**Excerpted data:**
□ □ □ □ □

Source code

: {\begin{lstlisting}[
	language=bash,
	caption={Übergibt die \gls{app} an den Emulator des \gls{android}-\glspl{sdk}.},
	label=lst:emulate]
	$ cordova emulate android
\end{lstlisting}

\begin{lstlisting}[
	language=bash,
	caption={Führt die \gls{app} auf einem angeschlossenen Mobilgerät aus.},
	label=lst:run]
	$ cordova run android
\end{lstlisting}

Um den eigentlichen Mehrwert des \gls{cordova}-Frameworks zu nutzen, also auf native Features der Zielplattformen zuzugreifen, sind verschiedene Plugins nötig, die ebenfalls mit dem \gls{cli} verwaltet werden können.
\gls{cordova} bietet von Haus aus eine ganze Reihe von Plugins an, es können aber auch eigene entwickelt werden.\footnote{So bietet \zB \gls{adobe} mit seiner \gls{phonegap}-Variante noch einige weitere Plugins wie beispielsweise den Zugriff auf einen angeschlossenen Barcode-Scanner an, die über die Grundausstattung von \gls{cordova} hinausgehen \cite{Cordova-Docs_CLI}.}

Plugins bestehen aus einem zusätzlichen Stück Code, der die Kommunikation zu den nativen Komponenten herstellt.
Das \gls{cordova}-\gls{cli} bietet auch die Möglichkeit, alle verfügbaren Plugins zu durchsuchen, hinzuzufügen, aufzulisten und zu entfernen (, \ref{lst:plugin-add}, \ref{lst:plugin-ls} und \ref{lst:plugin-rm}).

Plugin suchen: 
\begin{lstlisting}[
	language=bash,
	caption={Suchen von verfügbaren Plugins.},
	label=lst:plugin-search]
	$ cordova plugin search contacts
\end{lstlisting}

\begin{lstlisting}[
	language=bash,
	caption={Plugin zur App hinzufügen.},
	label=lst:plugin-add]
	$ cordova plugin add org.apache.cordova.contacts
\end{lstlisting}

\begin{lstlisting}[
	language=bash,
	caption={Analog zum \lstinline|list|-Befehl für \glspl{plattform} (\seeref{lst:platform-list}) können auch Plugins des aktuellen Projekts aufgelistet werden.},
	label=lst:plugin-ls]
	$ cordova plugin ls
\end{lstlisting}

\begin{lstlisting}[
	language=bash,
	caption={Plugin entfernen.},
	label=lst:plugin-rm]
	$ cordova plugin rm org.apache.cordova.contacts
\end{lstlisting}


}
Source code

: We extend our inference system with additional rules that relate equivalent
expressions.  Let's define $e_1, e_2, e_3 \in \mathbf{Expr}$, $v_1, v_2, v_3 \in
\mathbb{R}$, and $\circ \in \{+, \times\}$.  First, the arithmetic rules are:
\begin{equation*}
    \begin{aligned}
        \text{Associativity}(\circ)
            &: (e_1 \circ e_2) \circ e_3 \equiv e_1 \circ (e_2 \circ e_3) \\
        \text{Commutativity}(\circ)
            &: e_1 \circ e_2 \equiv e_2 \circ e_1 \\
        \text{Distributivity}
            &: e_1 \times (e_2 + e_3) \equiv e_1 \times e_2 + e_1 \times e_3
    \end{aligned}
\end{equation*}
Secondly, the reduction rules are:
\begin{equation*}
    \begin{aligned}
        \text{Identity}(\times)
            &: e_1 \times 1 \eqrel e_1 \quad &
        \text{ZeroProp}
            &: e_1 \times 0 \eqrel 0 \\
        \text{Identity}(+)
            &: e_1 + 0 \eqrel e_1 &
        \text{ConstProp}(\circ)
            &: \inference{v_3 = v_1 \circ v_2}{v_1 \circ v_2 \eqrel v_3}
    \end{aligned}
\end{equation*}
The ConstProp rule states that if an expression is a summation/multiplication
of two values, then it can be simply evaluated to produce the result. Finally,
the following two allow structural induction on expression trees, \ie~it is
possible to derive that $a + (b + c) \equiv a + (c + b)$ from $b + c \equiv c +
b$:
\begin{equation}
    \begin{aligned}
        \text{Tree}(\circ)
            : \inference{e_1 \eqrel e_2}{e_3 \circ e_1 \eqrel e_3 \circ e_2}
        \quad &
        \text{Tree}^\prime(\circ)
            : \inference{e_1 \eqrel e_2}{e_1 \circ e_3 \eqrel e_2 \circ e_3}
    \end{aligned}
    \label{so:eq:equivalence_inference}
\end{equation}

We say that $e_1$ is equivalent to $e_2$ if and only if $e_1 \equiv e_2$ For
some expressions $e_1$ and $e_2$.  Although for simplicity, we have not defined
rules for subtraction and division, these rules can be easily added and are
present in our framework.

□ □ □ □ □

**Task item:** Nothing should be left out. Reproduce all the entries precisely.

**Exercise solution:**
Source code

: {\begin{lstlisting}[
	language=bash,
	caption={Übergibt die \gls{app} an den Emulator des \gls{android}-\glspl{sdk}.},
	label=lst:emulate]
	$ cordova emulate android
\end{lstlisting}

\begin{lstlisting}[
	language=bash,
	caption={Führt die \gls{app} auf einem angeschlossenen Mobilgerät aus.},
	label=lst:run]
	$ cordova run android
\end{lstlisting}

Um den eigentlichen Mehrwert des \gls{cordova}-Frameworks zu nutzen, also auf native Features der Zielplattformen zuzugreifen, sind verschiedene Plugins nötig, die ebenfalls mit dem \gls{cli} verwaltet werden können.
\gls{cordova} bietet von Haus aus eine ganze Reihe von Plugins an, es können aber auch eigene entwickelt werden.\footnote{So bietet \zB \gls{adobe} mit seiner \gls{phonegap}-Variante noch einige weitere Plugins wie beispielsweise den Zugriff auf einen angeschlossenen Barcode-Scanner an, die über die Grundausstattung von \gls{cordova} hinausgehen \cite{Cordova-Docs_CLI}.}

Plugins bestehen aus einem zusätzlichen Stück Code, der die Kommunikation zu den nativen Komponenten herstellt.
Das \gls{cordova}-\gls{cli} bietet auch die Möglichkeit, alle verfügbaren Plugins zu durchsuchen, hinzuzufügen, aufzulisten und zu entfernen (, \ref{lst:plugin-add}, \ref{lst:plugin-ls} und \ref{lst:plugin-rm}).

Plugin suchen: 
\begin{lstlisting}[
	language=bash,
	caption={Suchen von verfügbaren Plugins.},
	label=lst:plugin-search]
	$ cordova plugin search contacts
\end{lstlisting}

\begin{lstlisting}[
	language=bash,
	caption={Plugin zur App hinzufügen.},
	label=lst:plugin-add]
	$ cordova plugin add org.apache.cordova.contacts
\end{lstlisting}

\begin{lstlisting}[
	language=bash,
	caption={Analog zum \lstinline|list|-Befehl für \glspl{plattform} (\seeref{lst:platform-list}) können auch Plugins des aktuellen Projekts aufgelistet werden.},
	label=lst:plugin-ls]
	$ cordova plugin ls
\end{lstlisting}

\begin{lstlisting}[
	language=bash,
	caption={Plugin entfernen.},
	label=lst:plugin-rm]
	$ cordova plugin rm org.apache.cordova.contacts
\end{lstlisting}


}
Source code

: We extend our inference system with additional rules that relate equivalent
expressions.  Let's define $e_1, e_2, e_3 \in \mathbf{Expr}$, $v_1, v_2, v_3 \in
\mathbb{R}$, and $\circ \in \{+, \times\}$.  First, the arithmetic rules are:
\begin{equation*}
    \begin{aligned}
        \text{Associativity}(\circ)
            &: (e_1 \circ e_2) \circ e_3 \equiv e_1 \circ (e_2 \circ e_3) \\
        \text{Commutativity}(\circ)
            &: e_1 \circ e_2 \equiv e_2 \circ e_1 \\
        \text{Distributivity}
            &: e_1 \times (e_2 + e_3) \equiv e_1 \times e_2 + e_1 \times e_3
    \end{aligned}
\end{equation*}
Secondly, the reduction rules are:
\begin{equation*}
    \begin{aligned}
        \text{Identity}(\times)
            &: e_1 \times 1 \eqrel e_1 \quad &
        \text{ZeroProp}
            &: e_1 \times 0 \eqrel 0 \\
        \text{Identity}(+)
            &: e_1 + 0 \eqrel e_1 &
        \text{ConstProp}(\circ)
            &: \inference{v_3 = v_1 \circ v_2}{v_1 \circ v_2 \eqrel v_3}
    \end{aligned}
\end{equation*}
The ConstProp rule states that if an expression is a summation/multiplication
of two values, then it can be simply evaluated to produce the result. Finally,
the following two allow structural induction on expression trees, \ie~it is
possible to derive that $a + (b + c) \equiv a + (c + b)$ from $b + c \equiv c +
b$:
\begin{equation}
    \begin{aligned}
        \text{Tree}(\circ)
            : \inference{e_1 \eqrel e_2}{e_3 \circ e_1 \eqrel e_3 \circ e_2}
        \quad &
        \text{Tree}^\prime(\circ)
            : \inference{e_1 \eqrel e_2}{e_1 \circ e_3 \eqrel e_2 \circ e_3}
    \end{aligned}
    \label{so:eq:equivalence_inference}
\end{equation}

We say that $e_1$ is equivalent to $e_2$ if and only if $e_1 \equiv e_2$ For
some expressions $e_1$ and $e_2$.  Although for simplicity, we have not defined
rules for subtraction and division, these rules can be easily added and are
present in our framework.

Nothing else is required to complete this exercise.